3. AMP CONCERNED ABOUT LEGISLATIVE FLAW
Congress is in the midst of passing legislation mandating payment for COVID testing but AMP believes there is a technical flaw in the legislation. The concern hinges on the placement of wording about FDA emergency use approval (EUA), which some labs have and some labs don't (for example, it might be pending). Also, requirements for EUA may change rapidly.
See the AMP press release online here.
4. VALID ACT ON THE HILL
Lost in the pandemic news, on March 5, 2020, House and Senate introduced matching versions of the VALID ACT, which would heavily reform and change the entire FDA process around diagnostic lab tests (see open access article at 360DX here.)

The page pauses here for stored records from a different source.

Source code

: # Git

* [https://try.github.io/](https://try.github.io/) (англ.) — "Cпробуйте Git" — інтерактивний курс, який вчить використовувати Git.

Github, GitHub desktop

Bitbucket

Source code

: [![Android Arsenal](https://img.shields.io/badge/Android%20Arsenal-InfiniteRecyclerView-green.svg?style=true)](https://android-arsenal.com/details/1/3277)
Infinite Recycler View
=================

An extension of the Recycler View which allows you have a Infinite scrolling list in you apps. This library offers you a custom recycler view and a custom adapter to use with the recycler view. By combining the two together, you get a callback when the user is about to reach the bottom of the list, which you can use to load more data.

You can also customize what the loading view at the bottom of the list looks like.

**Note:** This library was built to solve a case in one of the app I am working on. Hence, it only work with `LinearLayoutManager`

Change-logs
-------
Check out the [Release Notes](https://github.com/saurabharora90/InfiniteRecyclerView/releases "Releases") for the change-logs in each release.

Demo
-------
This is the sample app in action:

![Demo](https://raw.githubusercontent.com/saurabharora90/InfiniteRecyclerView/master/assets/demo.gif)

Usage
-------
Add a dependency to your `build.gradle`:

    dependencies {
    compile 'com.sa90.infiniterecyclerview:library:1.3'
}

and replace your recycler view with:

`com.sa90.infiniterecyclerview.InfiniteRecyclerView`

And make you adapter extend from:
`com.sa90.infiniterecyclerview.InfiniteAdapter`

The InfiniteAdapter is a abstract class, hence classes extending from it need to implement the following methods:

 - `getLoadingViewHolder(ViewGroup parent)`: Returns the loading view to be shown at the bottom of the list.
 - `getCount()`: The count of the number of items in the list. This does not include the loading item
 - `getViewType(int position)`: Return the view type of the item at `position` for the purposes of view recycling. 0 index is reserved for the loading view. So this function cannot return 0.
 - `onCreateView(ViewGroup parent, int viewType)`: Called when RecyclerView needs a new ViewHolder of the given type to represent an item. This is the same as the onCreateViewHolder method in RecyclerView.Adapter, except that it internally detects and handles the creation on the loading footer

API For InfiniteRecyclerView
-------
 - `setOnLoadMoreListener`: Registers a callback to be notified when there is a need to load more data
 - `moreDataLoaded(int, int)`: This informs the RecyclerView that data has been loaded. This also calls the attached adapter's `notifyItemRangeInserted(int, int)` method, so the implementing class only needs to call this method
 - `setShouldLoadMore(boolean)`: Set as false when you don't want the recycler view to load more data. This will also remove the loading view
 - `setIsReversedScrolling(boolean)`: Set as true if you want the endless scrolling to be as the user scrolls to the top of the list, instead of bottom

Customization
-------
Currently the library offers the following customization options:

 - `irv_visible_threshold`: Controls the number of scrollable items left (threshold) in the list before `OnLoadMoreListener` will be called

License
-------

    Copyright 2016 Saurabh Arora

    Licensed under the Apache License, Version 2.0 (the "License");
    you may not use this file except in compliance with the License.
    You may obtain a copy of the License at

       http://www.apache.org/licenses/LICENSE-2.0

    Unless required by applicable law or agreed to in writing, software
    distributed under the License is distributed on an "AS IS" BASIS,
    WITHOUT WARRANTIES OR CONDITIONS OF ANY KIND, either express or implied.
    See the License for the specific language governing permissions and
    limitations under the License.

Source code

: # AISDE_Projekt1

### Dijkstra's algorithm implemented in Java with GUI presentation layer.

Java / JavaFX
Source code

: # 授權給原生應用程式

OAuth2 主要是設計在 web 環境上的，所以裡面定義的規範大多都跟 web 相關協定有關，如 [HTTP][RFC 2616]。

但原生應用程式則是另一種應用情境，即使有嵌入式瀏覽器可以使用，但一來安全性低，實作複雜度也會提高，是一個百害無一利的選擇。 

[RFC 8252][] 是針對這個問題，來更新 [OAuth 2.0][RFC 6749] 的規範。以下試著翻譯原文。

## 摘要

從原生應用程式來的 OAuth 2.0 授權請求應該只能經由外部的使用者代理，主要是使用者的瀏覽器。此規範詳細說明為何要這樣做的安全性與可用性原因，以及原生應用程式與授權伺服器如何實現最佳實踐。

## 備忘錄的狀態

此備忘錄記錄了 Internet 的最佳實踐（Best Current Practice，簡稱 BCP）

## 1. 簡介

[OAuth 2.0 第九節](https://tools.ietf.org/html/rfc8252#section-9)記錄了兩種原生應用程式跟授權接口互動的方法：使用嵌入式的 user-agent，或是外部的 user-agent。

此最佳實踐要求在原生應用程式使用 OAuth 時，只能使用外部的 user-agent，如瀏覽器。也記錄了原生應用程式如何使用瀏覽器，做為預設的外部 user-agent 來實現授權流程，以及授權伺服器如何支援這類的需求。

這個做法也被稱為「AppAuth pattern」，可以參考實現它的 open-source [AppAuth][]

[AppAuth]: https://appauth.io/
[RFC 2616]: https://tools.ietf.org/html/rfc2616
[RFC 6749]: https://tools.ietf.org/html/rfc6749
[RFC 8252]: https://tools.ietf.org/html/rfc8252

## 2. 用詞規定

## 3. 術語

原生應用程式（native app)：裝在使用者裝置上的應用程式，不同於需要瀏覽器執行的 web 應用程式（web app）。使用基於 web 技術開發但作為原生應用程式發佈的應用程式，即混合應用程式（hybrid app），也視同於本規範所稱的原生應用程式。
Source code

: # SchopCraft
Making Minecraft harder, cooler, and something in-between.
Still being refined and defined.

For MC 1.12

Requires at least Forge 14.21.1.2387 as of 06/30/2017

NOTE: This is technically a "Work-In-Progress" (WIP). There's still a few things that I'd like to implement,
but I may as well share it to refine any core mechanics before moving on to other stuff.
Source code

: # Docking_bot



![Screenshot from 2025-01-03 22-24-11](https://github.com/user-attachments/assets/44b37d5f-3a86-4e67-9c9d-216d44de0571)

Sen. Rand Paul introduced A DIFFERENT BILL (!!) on March 18, AMP press release here.
See lengthy, and I believe open access, article by Turna Ray at Genomeweb on March 16, here. She weaves together a deep dive on VALID with a deep dive on COVID.

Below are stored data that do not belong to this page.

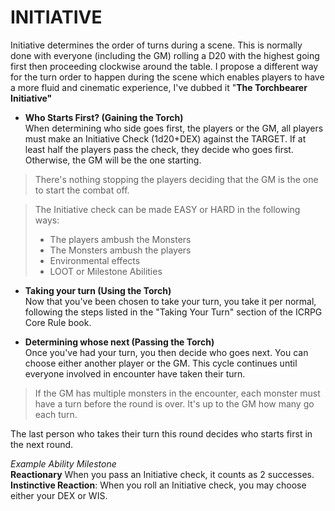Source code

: # INITIATIVE

Initiative determines the order of turns during a scene. This is normally done with everyone (including the GM) rolling a D20 with the highest going first then proceeding clockwise around the table. I propose a different way for the turn order to happen during the scene which enables players to have a more fluid and cinematic experience, I've dubbed it "**The Torchbearer Initiative"**

- **Who Starts First? (Gaining the Torch)**  
When determining who side goes first, the players or the GM, all players must make an Initiative Check (1d20+DEX) against the TARGET. If at least half the  players pass the check, they decide who goes first. Otherwise, the GM will be the one starting.

> There's nothing stopping the players deciding that the GM is the one to start the combat off.

>The Initiative check can be made EASY or HARD in the following ways:
>- The players ambush the Monsters
>- The Monsters ambush the players
>- Environmental  effects
>- LOOT or Milestone Abilities

- **Taking your turn (Using  the Torch)**  
Now that you've been chosen to take your turn, you take it per normal, following the steps listed in the "Taking Your Turn" section of the ICRPG Core Rule book.

- **Determining whose next (Passing the Torch)**  
Once you've had your turn, you then decide who goes next. You can choose either another player or the GM.  This cycle continues until everyone involved in encounter have taken their turn.

> If the GM has multiple monsters in the encounter, each monster must have a turn before the round is over. It's up to the GM how many go each turn.

The last person who takes their turn this round decides who starts first in the next round.

*Example Ability Milestone*  
**Reactionary** When you pass an Initiative check, it counts as 2 successes.   
**Instinctive Reaction**: When you roll an Initiative check, you may choose either your DEX or WIS.  
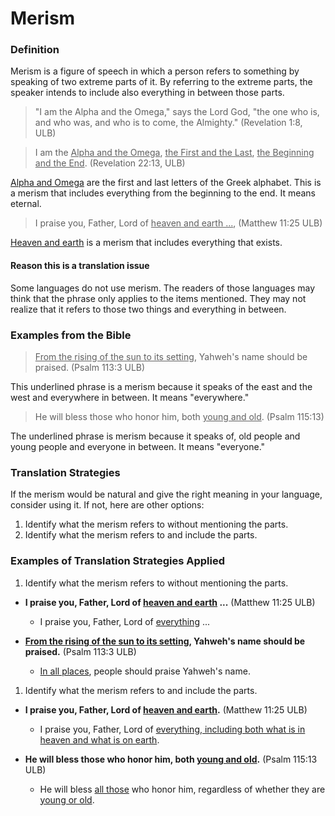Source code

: # Merism #


### Definition

Merism is a figure of speech in which a person refers to something by speaking of two extreme parts of it. By referring to the extreme parts, the speaker intends to include also everything in between those parts.
> "I am the Alpha and the Omega," says the Lord God, "the one who is, and who was, and who is to come, the Almighty." (Revelation 1:8, ULB)


> I am the <u>Alpha and the Omega</u>, <u>the First and the Last</u>, <u>the Beginning and the End</u>. (Revelation 22:13, ULB)

<u>Alpha and Omega</u> are the first and last letters of the Greek alphabet. This is a merism that includes everything from the beginning to the end. It means eternal.
>I praise you, Father, Lord of <u>heaven and earth ...</u>,  (Matthew 11:25 ULB)

<u>Heaven and earth</u> is a merism that includes everything that exists.

#### Reason this is a translation issue

Some languages do not use merism. The readers of those languages may think that the phrase only applies to the items mentioned. They may not realize that it refers to those two things and everything in between.

### Examples from the Bible

><u>From the rising of the sun to its setting</u>, Yahweh's name should be praised. (Psalm 113:3 ULB)

This underlined phrase is a merism because it speaks of the east and the west and everywhere in between. It means "everywhere."
>He will bless those who honor him, both <u>young and old</u>. (Psalm 115:13)

The underlined phrase is merism because it speaks of, old people and young people and everyone in between. It means "everyone."

### Translation Strategies

If the merism would be natural and give the right meaning in your language, consider using it. If not, here are other options:

1. Identify what the merism refers to without mentioning the parts.
1. Identify what the merism refers to and include the parts.

### Examples of Translation Strategies Applied

1. Identify what the merism refers to without mentioning the parts.

  * **I praise you, Father, Lord of <u>heaven and earth</u> ...**  (Matthew 11:25 ULB)
      * I praise you, Father, Lord of <u>everything</u> ...

  * **<u>From the rising of the sun to its setting</u>, Yahweh's name should be praised.** (Psalm 113:3 ULB)
      * <u>In all places</u>, people should praise Yahweh's name.

1. Identify what the merism refers to and include the parts.

  * **I praise you, Father, Lord of <u>heaven and earth</u>.**  (Matthew 11:25 ULB)
      * I praise you, Father, Lord of <u>everything, including both what is in heaven and what is on earth</u>.

  * **He will bless those who honor him, both <u>young and old</u>.** (Psalm 115:13 ULB)
      * He will bless <u>all those</u> who honor him, regardless of whether they are <u>young or old</u>.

Economist Open Access Article on Science of COVID
The ECONOMIST published a nice Scientific-American level article on COVID biology and virology - email registration - here.
President Trump's Remark about Obama Rule Delaying COVID Testing
A few days ago, there was a spat that involved President Trump remarking on March 4 than "an Obama rule" had delayed COVID testing. There were responses that this was not true (or stronger language). Molecular pathologist and policy expert Roger Klein MD PhD was featured in an article on the topic in the conservative paper Epoch Times March 12 (readable with email registration, here.)
Propublica wrote a detailed article on the FDA policy steps here.
? RNA Extraction Supplies
Around March 12, there were a flurry of stories that US would run out of RNA extraction kits, which are more difficult and constrained to manufacture than any particular set of viral test probes (see e.g. here). My MBA-school math was that you could bravely or even heroically ramp up RNA kit production 24/7 (e.g. 3-fold) but maybe demand was going up 100X or 1000X, a different order of magnitude. We haven't particularly heard more about this.
I've read that typical tests use 4 wells in a 96 well plate (about 24 patients per plate), and that some forms of test run in 3-4 hours. Running 1M tests at 24 per plate at 4 hours turnaround per set would be about 7000 days of 24/7 plate time (for one plate reader). If 1M tests took 2 minutes of tech time each (handling, records, etc) that would be 2,000,000 minutes of tech time or 33,000 hours of tech time or about 16 2000-hour work-years of tech time. To do the 1M tests and 2M minutes of labor in one month would require 208 160-hour work-months or 208 techs for a month.
* I discovered scattered molecular microbiology codes that are Status A payable, while nearly identical codes are always Status Q4 not payable separately. As far as I could tell, the rare erratic assignment of a few molecular microbiology codes as "A" amongst the long CPT code lists of molecular microbiology codes was simply erratic.